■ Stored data
:::

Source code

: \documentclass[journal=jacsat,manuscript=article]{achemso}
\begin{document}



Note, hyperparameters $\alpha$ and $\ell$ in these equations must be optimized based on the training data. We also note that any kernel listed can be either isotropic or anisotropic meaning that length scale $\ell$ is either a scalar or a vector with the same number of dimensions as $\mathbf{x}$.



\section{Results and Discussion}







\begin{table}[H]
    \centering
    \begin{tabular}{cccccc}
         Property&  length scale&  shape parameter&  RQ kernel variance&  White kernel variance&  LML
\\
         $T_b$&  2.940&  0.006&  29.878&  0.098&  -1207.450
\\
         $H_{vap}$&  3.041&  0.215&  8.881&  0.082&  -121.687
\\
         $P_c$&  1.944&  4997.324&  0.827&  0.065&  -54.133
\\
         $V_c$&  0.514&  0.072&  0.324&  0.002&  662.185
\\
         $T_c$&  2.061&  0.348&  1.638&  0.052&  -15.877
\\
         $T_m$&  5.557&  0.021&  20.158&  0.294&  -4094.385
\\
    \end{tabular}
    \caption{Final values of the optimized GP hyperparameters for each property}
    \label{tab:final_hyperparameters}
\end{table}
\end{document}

:::

■ Instructions to follow
Copy out the entries. Leave every line exactly as it is.

■ Written answer
Source code

: \documentclass[journal=jacsat,manuscript=article]{achemso}
\begin{document}



Note, hyperparameters $\alpha$ and $\ell$ in these equations must be optimized based on the training data. We also note that any kernel listed can be either isotropic or anisotropic meaning that length scale $\ell$ is either a scalar or a vector with the same number of dimensions as $\mathbf{x}$.



\section{Results and Discussion}







\begin{table}[H]
    \centering
    \begin{tabular}{cccccc}
         Property&  length scale&  shape parameter&  RQ kernel variance&  White kernel variance&  LML
\\
         $T_b$&  2.940&  0.006&  29.878&  0.098&  -1207.450
\\
         $H_{vap}$&  3.041&  0.215&  8.881&  0.082&  -121.687
\\
         $P_c$&  1.944&  4997.324&  0.827&  0.065&  -54.133
\\
         $V_c$&  0.514&  0.072&  0.324&  0.002&  662.185
\\
         $T_c$&  2.061&  0.348&  1.638&  0.052&  -15.877
\\
         $T_m$&  5.557&  0.021&  20.158&  0.294&  -4094.385
\\
    \end{tabular}
    \caption{Final values of the optimized GP hyperparameters for each property}
    \label{tab:final_hyperparameters}
\end{table}
\end{document}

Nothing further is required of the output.